Thursday, November 09, 2006

Yes, Reading Again

Wasn't this a crafting blog? What happened? What are all these books? I do have some finished pictures to post but I keep forgetting various elements. In the meantime I'm resting my hands and reading!

November 6
Totally Joe by James Howe. Joe was one of the Misfits in the earlier book by Howe (also highly recommended!) and here he gets to tell his own story in an "alphabiography." This is cute - heartwarming - touching - the story of a young gay boy who still thinks kissing someone is an icky mess, but wants to have a boyfriend. A wonderful growing-up-gay book.

November 7
Seven Spiders Spinning by Gregory Maguire. This is his first Hamlet, Vermont story, set in a school with the wonderful Miss Earth as teacher. I liked a lot of things about the book but I found the spiders sort of extraneous and I didn't like their fate. However Miss Earth and the Tattletales and the Copycats are great companions. I plan to read at least one more in the series (the next is Six Haunted Hairdos.)

November 8
St. Lucy's Home for Girls Raised by Wolves by Karen Russell. Wonderfully weird short stories. I realized I'd read one of the stories in the New Yorker some issues ago. The title story was absolutely the best. I don't often read adult literary fiction but this had enough fantasy elements for me to really enjoy it.

Monday, November 06, 2006

Reading Continues

November 4
My Big Fat Supernatural Wedding
This anthology has stories by a couple of authors I really like (Charlaine Harris, Jim Butcher, Rachel Caine) and others that I didn't know that well. Harris's and Butcher's stories were set in worlds that I've come to know well from their novels. Caine used a world that I didn't recognize from the Weather Wardens series, but her tale had a nice sting in it. Spellbound by L.A. Banks was another unexpected joy. That said, I think that the Elvis story by P.N. Elrod was really wonderful!

November 5
The Iron Tower by Dennis McKiernan
I heard of an early series by Dennis McKiernan that was either very derivative of Tolkien or else (in some other stories) was written by request from the publishers who wanted a Tolkien sequel. I found the trilogy in one paperbound volume in the library basement and tried the first one, The Dark Tide. It wasn't terrible but there were so many similarities to Tolkien that I just wasn't that interested in reading the rest of it. I did skim the next two books to make sure that the Darkness was conquered but I won't look for more in the series.

More Reading

I had a sad thing befall me during NaNoReadMo. I have about 20 books picked out to read this month, and planned to take some home on Thursday, since I had a 3-day weekend. Alas, I went home sick on Wednesday evening, forgetting all about the books, and then had none of them! I was scratching about for something new to read and found the following:

November 2, 2006
Devilish by Maureen Johnson.
A cute twist on the popularity story, with a serious note to it. Unpopular Alison would sell her soul to be popular - literally. Can her best friend Jane save her? There's definitely a dark side to this one along with a great friendship story.

November 3, 2006
Mary's Meadow And Other Tales of Fields and Flowers, by Juliana Horatia Ewing.
I've wanted to read this ever since reading the Golden Name Day series by Jennie Lindquist. In it the girls read Mary's Meadow and decide to emulate Mary and her family by planting flowers on the roadsides for travelers to enjoy. It's really a sweet Victorian story and there are funny bits as well! The other tales were not as good as MM but still worth reading (for free too!)

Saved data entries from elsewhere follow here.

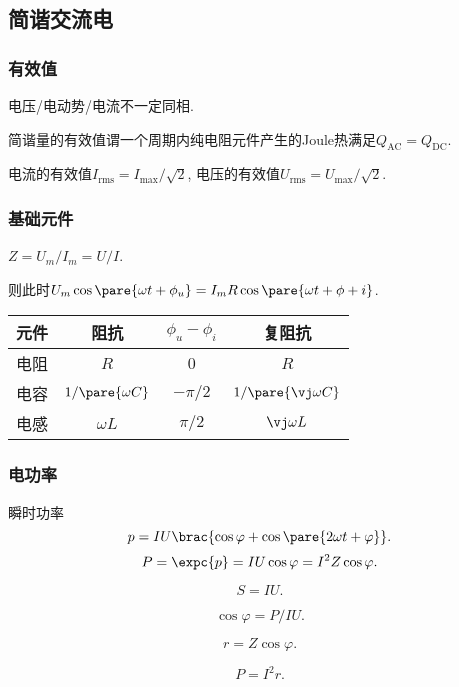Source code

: \documentclass[hidelinks]{ctexart}
\begin{document}
\subsection{简谐交流电} %
\label{ssub:简谐交流电}

\subsubsection{有效值} %
\label{ssub:有效值}

电压/电动势/电流不一定同相.
\begin{definition}[有效值]
    简谐量的有效值谓一个周期内纯电阻元件产生的Joule热满足$Q_{\mathrm{AC}}=Q_{\mathrm{DC}}$.
\end{definition}
电流的有效值$I_{\mathrm{rms}} = I_{\mathrm{max}}/\sqrt{2}$, 电压的有效值$U_{\mathrm{rms}} = U_{\mathrm{max}}/\sqrt{2}$.


\subsubsection{基础元件} %
\label{ssub:基础元件}

\begin{definition}[阻抗]
    $Z = U_m/I_m = U/I$.
\end{definition}
则此时$U_m \cos\pare{\omega t + \phi_u} = I_m R\cos\pare{\omega t + \phi+i}$.

\begin{tabular}{|c|c|c|c|}
    \hline
    元件 & 阻抗 & $\phi_u - \phi_i$ & 复阻抗\\
    \hline
    电阻 & $R$ & $0$ & $R$ \\
    \hline
    电容 & $1/\pare{\omega C}$ & $-\pi/2$ & $1/\pare{\vj \omega C}$ \\
    \hline
    电感 & $\omega L$ & $\pi/2$ & $\vj \omega L$ \\
    \hline
\end{tabular}


\subsubsection{电功率} %
\label{ssub:电功率}

瞬时功率
\[ p = IU \brac{\cos\varphi + \cos\pare{2\omega t + \varphi}}. \]
\[ P = \expc{p} = IU\cos\varphi = I^2Z\cos\varphi. \]

\begin{definition}[视在功率]
    \[ S = IU. \]
\end{definition}
\begin{definition}[功率因素]
    \[ \cos\varphi = P/IU. \]
\end{definition}
\begin{definition}[有功电阻]
    \[ r=Z\cos\varphi. \]
\end{definition}
\begin{finale}
    \[ P = I^2 r. \]
\end{finale}
\end{document}
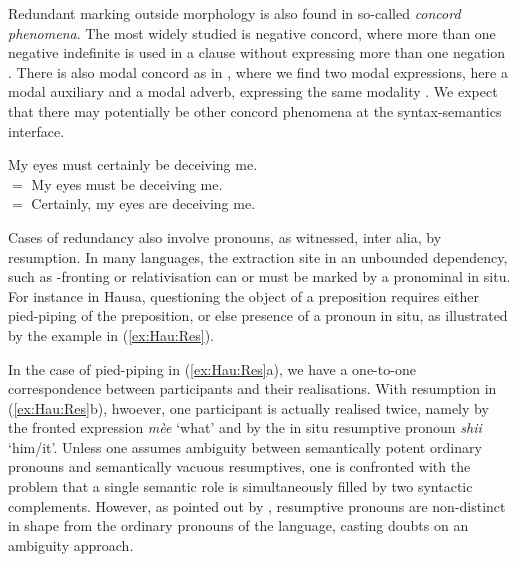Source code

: \documentclass[output=paper]{langscibook}
\begin{document}
Redundant marking outside morphology is also found  in so-called
\emph{concord phenomena}.  The most widely studied is negative
concord, where more than one negative indefinite is used in a clause
without expressing more than one negation
\citep{Jespersen:17,denbesten:86,Zeijlstra:diss}. %
There is also modal concord as in , where we find two
modal expressions, here a modal auxiliary and a modal adverb,
expressing the same modality \citep{Zeijlstra:07,Huitink:12}.  We
expect that there may potentially be other concord phenomena at the
syntax-semantics interface.

\vbox{
\ea
My eyes must certainly be deceiving me.
\citep[404]{Huitink:12}\label{mod-conc}\\
$=$ My eyes must be deceiving me.\\
$=$ Certainly, my eyes are deceiving me.
\z 
}


Cases of redundancy also involve pronouns, as witnessed, inter alia,
by resumption.  In many languages, the extraction site in an unbounded
dependency, such as -fronting or relativisation can or must be
marked by a pronominal in situ. For instance in Hausa, questioning the
object of a preposition requires either pied-piping of the
preposition, or else presence of a pronoun in situ, as illustrated by
the example in (\ref{ex:Hau:Res}).

\begin{exe}
  \ex \label{ex:Hau:Res}
  \begin{xlist}
  \end{xlist}
\end{exe}  

In the case of pied-piping in (\ref{ex:Hau:Res}a), we have a
one-to-one correspondence between participants and their
realisations. 
With resumption in (\ref{ex:Hau:Res}b), hwoever, one participant is actually
realised twice, namely by the fronted  expression \textit{mèe}
`what' and
by the in situ resumptive pronoun \textit{shii} `him/it'. Unless one assumes
ambiguity between semantically potent ordinary pronouns and
semantically vacuous resumptives, one is confronted with the problem
that a single semantic role is simultaneously filled by two syntactic
complements. However, as pointed out by
\citet{mccloskey02:_resum_succes_cyclic_local_operat}, resumptive
pronouns are non-distinct in shape from the ordinary pronouns of the
language, casting doubts on an ambiguity approach. 
\end{document}

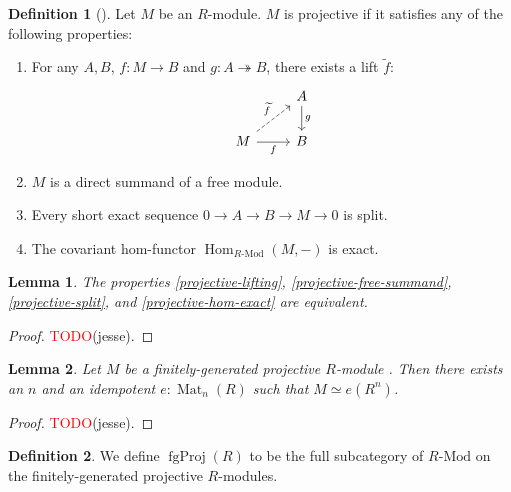 \documentclass[11pt]{article}
\newcommand{\remph}[1]{\textcolor{red}{#1}}
\newcommand{\TODO}{\remph{TODO}}
\newcommand{\Hom}{\operatorname{Hom}}
\newcommand{\Mat}{\operatorname{Mat}}
\newcommand{\fgProj}{\operatorname{fgProj}}
\theoremstyle{plain}
\newtheorem{lemma}{Lemma}[section]
\theoremstyle{definition}
\newtheorem{definition}{Definition}[section]
\begin{document}
\begin{definition}[\cite{nlab:projective_module}]\label{def-projective}
  Let \(M\) be an \(R\)-module. \(M\) is projective if it satisfies any of the following properties:

  \begin{enumerate}
  \item\label{projective-lifting} For any \(A, B\), \(f : M \to B\) and \(g : A \twoheadrightarrow B\), there exists a lift \(\widetilde{f}\):
    \[
      \begin{tikzcd}
        & A \arrow{d}{g}\\
        M \arrow[dashed]{ur}{\widetilde{f}}\arrow[swap]{r}{f}& B
      \end{tikzcd}
    \]
  \item \label{projective-free-summand} \(M\) is a direct summand of a free module.

    \item \label{projective-split} Every short exact sequence \(0 \to A \to B \to M \to 0\) is split.

    \item \label{projective-hom-exact} The covariant hom-functor \(\Hom_{R\text{-Mod}}(M, -)\) is exact.
  \end{enumerate}
\end{definition}

\begin{lemma}\label{lemma-projective-equivalent}
  The properties \ref{projective-lifting}, \ref{projective-free-summand}, \ref{projective-split}, and \ref{projective-hom-exact} are equivalent.
\end{lemma}
\begin{proof}
  \TODO(jesse).
\end{proof}

\begin{lemma} \label{lemma-fg-projective-idempotent}
  Let \(M\) be a finitely-generated projective \(R\)-module . Then there exists an \(n\) and an idempotent \(e : \Mat_n(R)\) such that \(M \simeq e(R^n)\).
\end{lemma}

\begin{proof}
  \TODO(jesse).
\end{proof}

\begin{definition} \label{def-category-projective-modules}
  We define \(\fgProj(R)\) to be the full subcategory of \(R\text{-Mod}\) on the finitely-generated projective \(R\)-modules.
\end{definition}
\end{document}
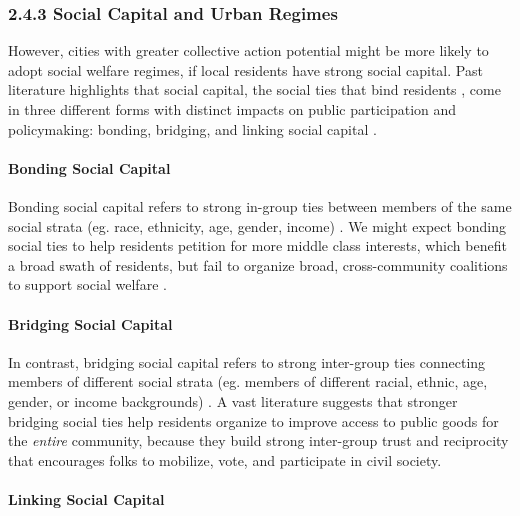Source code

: \documentclass[preprint, 3p,
authoryear]{elsarticle} %
\begin{document}
\hypertarget{social-capital-and-urban-regimes}{%
\subsubsection{2.4.3 Social Capital and Urban
Regimes}\label{social-capital-and-urban-regimes}}

However, cities with greater collective action potential might be more
likely to adopt social welfare regimes, if local residents have strong
social capital. Past literature highlights that social capital, the
social ties that bind residents \citep{putnam_2000, woolcock_2010}, come
in three different forms with distinct impacts on public participation
and policymaking: bonding, bridging, and linking social capital
\citep{aldrich_and_meyer_2015}.

\hypertarget{bonding-social-capital}{%
\paragraph{Bonding Social Capital}\label{bonding-social-capital}}

Bonding social capital refers to strong in-group ties between members of
the same social strata (eg. race, ethnicity, age, gender, income)
\citep{mcpherson_et_al_2001, mouw_2006}. We might expect bonding social
ties to help residents petition for more middle class interests, which
benefit a broad swath of residents, but fail to organize broad,
cross-community coalitions to support social welfare
\citep{tsai_2007, cox_2011, alcorta_et_al_2020}.

\hypertarget{bridging-social-capital}{%
\paragraph{Bridging Social Capital}\label{bridging-social-capital}}

In contrast, bridging social capital refers to strong inter-group ties
connecting members of different social strata (eg. members of different
racial, ethnic, age, gender, or income backgrounds)
\citep{putnam_2000, aldrich_2019}. A vast literature suggests that
stronger bridging social ties help residents organize to improve access
to public goods for the \emph{entire} community, because they build
strong inter-group trust and reciprocity that encourages folks to
mobilize, vote, and participate in civil society.

\hypertarget{linking-social-capital}{%
\paragraph{Linking Social Capital}\label{linking-social-capital}}
\end{document}
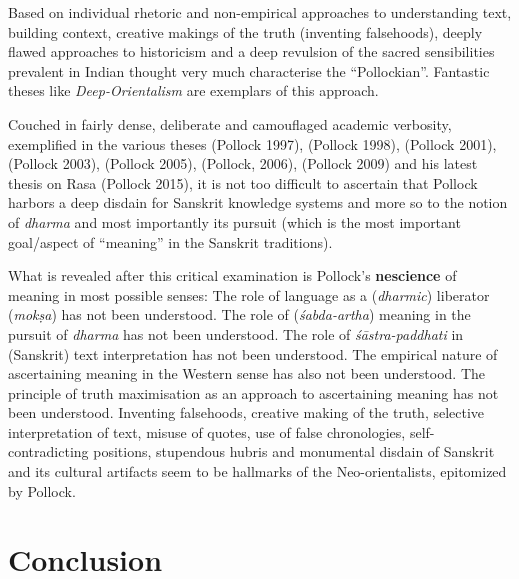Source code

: Based on individual rhetoric and non-empirical approaches to understanding text, building context, creative makings of the truth (inventing falsehoods), deeply flawed approaches to historicism and a deep revulsion of the sacred sensibilities prevalent in Indian thought very much characterise the “Pollockian”. Fantastic theses like \textit{Deep-Orientalism} are exemplars of this approach.

Couched in fairly dense, deliberate and camouflaged academic verbosity, exemplified in the various theses (Pollock 1997), (Pollock 1998), (Pollock 2001),(Pollock 2003), (Pollock 2005), (Pollock, 2006), (Pollock 2009) and his latest thesis on Rasa (Pollock 2015), it is not too difficult to ascertain that Pollock harbors a deep disdain for Sanskrit knowledge systems and more so to the notion of \textit{dharma} and most importantly its pursuit (which is the most important goal/aspect of “meaning” in the Sanskrit traditions).

What is revealed after this critical examination is Pollock’s \textbf{nescience} of meaning in most possible senses: The role of language as a (\textit{dharmic}) liberator (\textit{mokṣa}) has not been understood. The role of (\textit{śabda-artha}) meaning in the pursuit of \textit{dharma} has not been understood. The role of \textit{śāstra-paddhati} in (Sanskrit) text interpretation has not been understood. The empirical nature of ascertaining meaning in the Western sense has also not been understood. The principle of truth maximisation as an approach to ascertaining meaning has not been understood. Inventing falsehoods, creative making of the truth, selective interpretation of text, misuse of quotes, use of false chronologies, self-contradicting positions, stupendous hubris and monumental disdain of Sanskrit and its cultural artifacts seem to be hallmarks of the Neo-orientalists, epitomized by Pollock.


\section*{Conclusion}

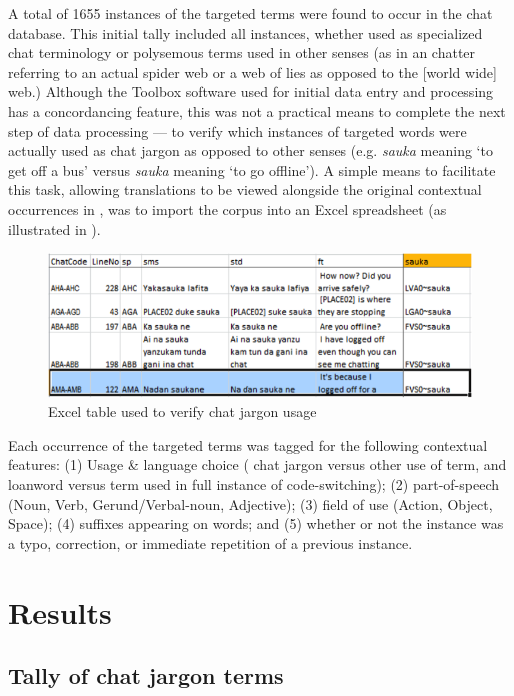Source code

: \documentclass[output=paper
,newtxmath
,modfonts
,nonflat]{langsci/langscibook}
\begin{document}
A total of 1655 instances of the targeted terms were found to occur in the  chat database. This initial tally included all instances, whether used as specialized chat terminology or polysemous terms used in other senses (as in an  chatter referring to an actual spider web or a web of lies as opposed to the [world wide] web.) Although the Toolbox software used for initial data entry and processing has a concordancing feature, this was not a practical means to complete the next step of data processing — to verify which instances of targeted words were actually used as chat jargon as opposed to other senses (e.g. \textit{sauka} meaning ‘to get off a bus’ versus \textit{sauka} meaning ‘to go offline’). A simple means to facilitate this task, allowing  translations to be viewed alongside the original contextual occurrences in , was to import the corpus into an Excel spreadsheet (as illustrated in ).

  

\begin{figure}
\includegraphics[width=\textwidth]{figures/purvis-fig2.png}
\caption{Excel table used to verify chat jargon usage}
\label{fig:purvis:2}
\end{figure} 

Each occurrence of the targeted terms was tagged for the following contextual features: (1) Usage \& language choice ( chat jargon versus other use of  term, and  loanword versus  term used in full instance of code-switching); (2) part-of-speech (Noun, Verb, Gerund/Verbal-noun, Adjective); (3) field of use (Action, Object, Space); (4)  suffixes appearing on words; and (5) whether or not the instance was a typo, correction, or immediate repetition of a previous instance. 

\section{Results}\label{sec:purvis:4}
\subsection{Tally of chat jargon terms}
\end{document}
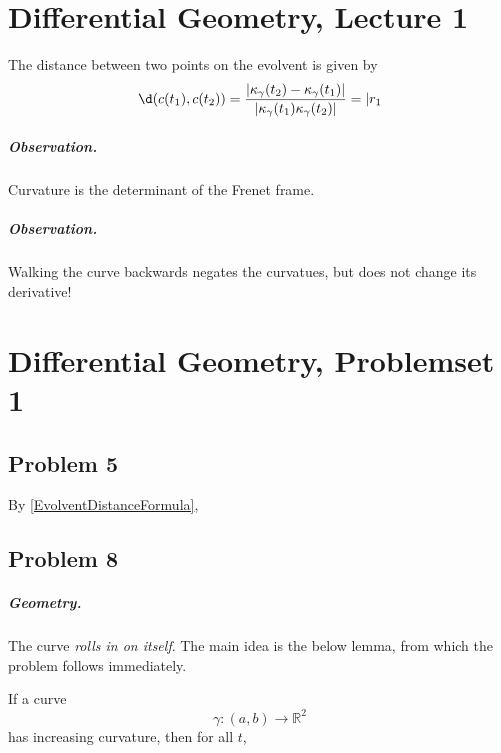 \chapter{Differential Geometry, Lecture 1}

\begin{lemma}\label{DotProductDifferentiation}

\end{lemma}

\begin{lemma}\label{EvolventDistanceFormula}
    The distance between two points on the evolvent is given by
    \[
        \d (c(t_1), c(t_2) ) = \frac{ \lvert \kappa_\gamma(t_2) - \kappa_\gamma(t_1) \rvert}{\lvert \kappa_\gamma(t_1) \kappa_\gamma(t_2) \rvert } = \lvert r_1
    \]
\end{lemma}

\paragraph{Observation.} Curvature is the determinant of the Frenet frame.
\paragraph{Observation.} Walking the curve backwards negates the curvatues, but does not change its derivative!

\chapter{Differential Geometry, Problemset 1}

\section{Problem 5}

By \ref{EvolventDistanceFormula}, 

\section{Problem 8}

\paragraph{Geometry.} The curve \emph{rolls in on itself}.
The main idea is the below lemma, from which the problem follows immediately.
\begin{lemma}\label{IncreasingCurvatureInsideCircle}
    If a curve
    \[ \gamma: (a, b) \to \mathbb{R}^2 \]
    has increasing curvature, then for all \( t \), 
\end{lemma}

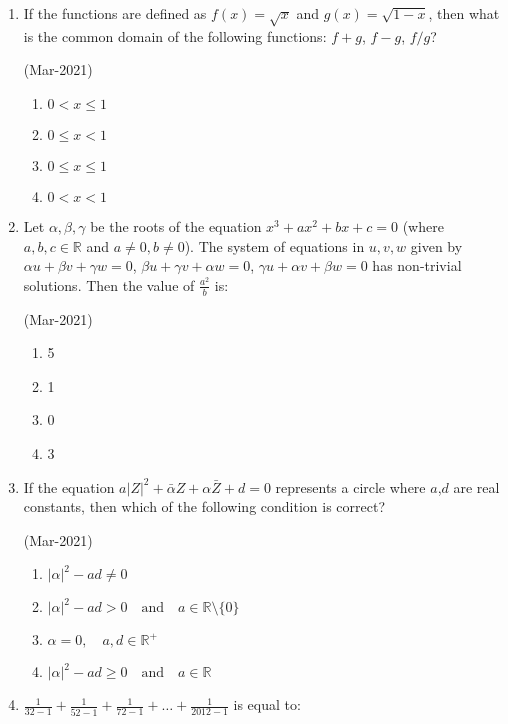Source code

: \documentclass[journal,12pt,onecolumn]{IEEEtran}
\theoremstyle{remark}
\begin{document}
\begin{enumerate}
	\item
		If the functions are defined as $f(x)=\sqrt{x}$ and $g(x)=\sqrt{1-x}$, then what is the common domain of the following functions: $f+g$, $f-g$, $f/g$?

		\hfill{(Mar-2021)}
		\begin{multicols}{4}
		\begin{enumerate}
    \item $0 < x \leq 1$
    \item $0 \leq x < 1$
    \item $0 \leq x \leq 1$
    \item $0 < x < 1$
                \end{enumerate}
		\end{multicols}
	\item
		Let $\alpha, \beta, \gamma$ be the roots of the equation $x^3 + ax^2 + bx + c = 0$ (where $a, b, c \in \mathbb{R}$ and $a \neq 0, b \neq 0$). The system of equations in $u, v, w$ given by $\alpha u + \beta v + \gamma w = 0$, $\beta u + \gamma v + \alpha w = 0$, $\gamma u + \alpha v + \beta w = 0$ has non-trivial solutions. Then the value of $\frac{a^2}{b}$ is:

			\hfill{(Mar-2021)}
		\begin{multicols}{4}
               \begin{enumerate}
    \item 5
    \item 1
    \item 0
    \item 3
               \end{enumerate}
		\end{multicols}
       \item
	       If the equation $a{|Z|}^2 + \bar{\alpha}Z + \alpha \bar{Z} + d = 0$ represents a circle where $a$,$d$ are real constants, then which of the following condition is correct?

			\hfill{(Mar-2021)}
			\begin{multicols}{2}
		\begin{enumerate}
    \item $|\alpha|^2 - ad \neq 0$
    \item $|\alpha|^2 - ad > 0 \quad \text{and} \quad a \in \mathbb{R} \setminus \{0\}$
    \item $\alpha = 0, \quad a, d \in \mathbb{R}^+$
    \item $|\alpha|^2 - ad \geq 0 \quad \text{and} \quad a \in \mathbb{R}$
                \end{enumerate}
			\end{multicols}
	\item
		$ \frac{1}{32 - 1} + \frac{1}{52 - 1} + \frac{1}{72 - 1} + \ldots + \frac{1}{2012 - 1} $ is equal to:


\end{enumerate}
\end{document}
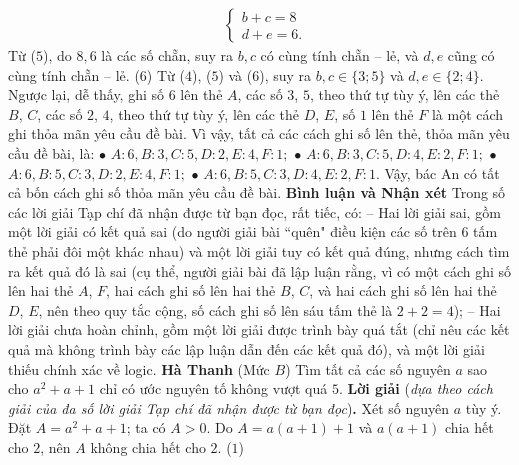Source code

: \begin{multicols}{2}
\begin{align*}
		&\begin{cases}
			b + c = 8\\[-0.6ex]
			d + e = 6.
		\end{cases} \tag{$5$}
	\end{align*}
	Từ ($5$), do $8, 6$ là các số chẵn, suy ra $b, c$ có cùng tính chẵn -- lẻ, và $d, e$ cũng có cùng tính chẵn -- lẻ.  \hfill ($6$)
	\vskip 0.05cm
	Từ ($4$), ($5$) và ($6$), suy ra $b, c \in \{3; 5\}$ và $d, e \in \{2; 4\}$.
	\vskip 0.05cm
	Ngược lại, dễ thấy, ghi số $6$ lên thẻ $A$, các số $3$, $5$, theo thứ tự tùy ý, lên các thẻ $B$, $C$, các số $2$, $4$, theo thứ tự tùy ý, lên các thẻ $D$, $E$, số $1$ lên thẻ $F$ là một cách ghi thỏa mãn yêu cầu đề bài.
	\vskip 0.05cm
	Vì vậy, tất cả các cách ghi số lên thẻ, thỏa mãn yêu cầu đề bài, là:
	\vskip 0.05cm
	$\bullet$ $A: 6, B: 3, C: 5, D: 2, E: 4, F: 1;$
	\vskip 0.05cm
	$\bullet$ $A: 6, B: 3, C: 5, D: 4, E: 2, F: 1;$
	\vskip 0.05cm
	$\bullet$ $A: 6, B: 5, C: 3, D: 2, E: 4, F: 1;$
	\vskip 0.05cm
	$\bullet$ $A: 6, B: 5, C: 3, D: 4, E: 2, F: 1.$
	\vskip 0.05cm
	Vậy, bác An có tất cả bốn cách ghi số thỏa mãn yêu cầu đề bài.
	\vskip 0.05cm
	\textbf{\color{thachthuctoanhoc}Bình luận và Nhận xét}
	\vskip 0.05cm	
	Trong số các lời giải Tạp chí đã nhận được từ bạn đọc, rất tiếc, có:
	\vskip 0.05cm
	-- Hai lời giải sai, gồm một lời giải có kết quả sai (do người giải bài ``quên" điều kiện các số trên $6$ tấm thẻ phải đôi một khác nhau) và một lời giải tuy có kết quả đúng, nhưng cách tìm ra kết quả đó là sai (cụ thể, người giải bài đã lập luận rằng, vì có một cách ghi số lên hai thẻ $A$, $F$, hai cách ghi số lên hai thẻ $B$, $C$, và hai cách ghi số lên hai thẻ $D$, $E$, nên theo quy tắc cộng, số cách ghi số lên sáu tấm thẻ là $2 + 2 = 4$);
	\vskip 0.05cm
	-- Hai lời giải chưa hoàn chỉnh, gồm một lời giải được trình bày quá tắt (chỉ nêu các kết quả mà không trình bày các lập luận dẫn đến các kết quả đó), và một lời giải thiếu chính xác về logic.
	\vskip 0.05cm
	\hfill	\textbf{\color{thachthuctoanhoc}Hà Thanh}
	\vskip 0.05cm
	{}
	(Mức $B$) Tìm tất cả các số nguyên $a$ sao cho $a^2+a+1$ chỉ có ước nguyên tố không vượt quá $5$. 
	\vskip 0.05cm
	\textbf{\color{thachthuctoanhoc}Lời giải} (\textit{dựa theo cách giải của đa số lời giải Tạp chí đã nhận được từ bạn đọc})\textbf{\color{thachthuctoanhoc}.}
	\vskip 0.05cm
	Xét số nguyên $a$ tùy ý.
	\vskip 0.05cm
	Đặt $A = a^2 + a + 1$; ta có $A >0$.
	\vskip 0.05cm 
	Do $A = a(a+1) + 1$  và $a(a + 1)$ chia hết cho $2$, nên $A$ không chia hết cho $2$.      \hfill ($1$)
	\vskip 0.05cm

\end{multicols}
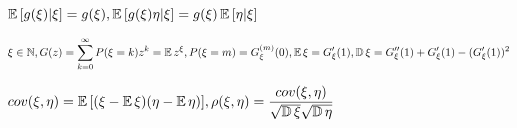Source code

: $\displaystyle \operatorname{\mathbb{E}}{[g(\xi)|\xi]}=g(\xi),
\operatorname{\mathbb{E}}{[g(\xi)\eta|\xi]} = g(\xi)\operatorname{\mathbb{E}}{[\eta|\xi]}$

$\displaystyle \xi\in\mathbb{N},
G(z) = \sum_{k=0}^\infty P(\xi=k)z^k = \operatorname{\mathbb{E}}{z^\xi},
P(\xi = m) = G_\xi^{(m)}(0), \operatorname{\mathbb{E}}{\xi} = G_\xi'(1),
\operatorname{\mathbb{D}}{\xi} = G_\xi''(1) + G_\xi'(1) - (G_\xi'(1))^2$

$\displaystyle cov(\xi, \eta) =
\operatorname{\mathbb{E}}{[(\xi - \operatorname{\mathbb{E}}{\xi})(\eta - \operatorname{\mathbb{E}}{\eta})]},
\rho(\xi, \eta) =
\frac{cov(\xi, \eta)}
{\sqrt{\operatorname{\mathbb{D}}{\xi}}\sqrt{\operatorname{\mathbb{D}}{\eta}}}$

Wednesday, November 01, 2006


I blame this idea on my friend Marci, who came up with it as an alternative to NaNoWriMo. I came up with a good selection of children's and YA books and am pleased to announce that I have finished the first day of November by reading my first book for the month.
Frindle by Andrew Clements. It's a wonderful middle-grade book, with humor, good grownups, great rewards, and as a bonus, excellent illustrations.
Check it out!

Saturday, September 16, 2006

In progress (no pix)

This is just a little text only entry to keep the blog updated. I am almost finished with my first red (and maroon and purple) scarf. I think the colors look great together. Just a couple more inches in red (and a few ends) and it's done. I did a lot of the end-weaving last night. Do you ever feel reluctant to finish a project? The scarf was such great mindless knitting, I will have to get/find some more red yarn for another one.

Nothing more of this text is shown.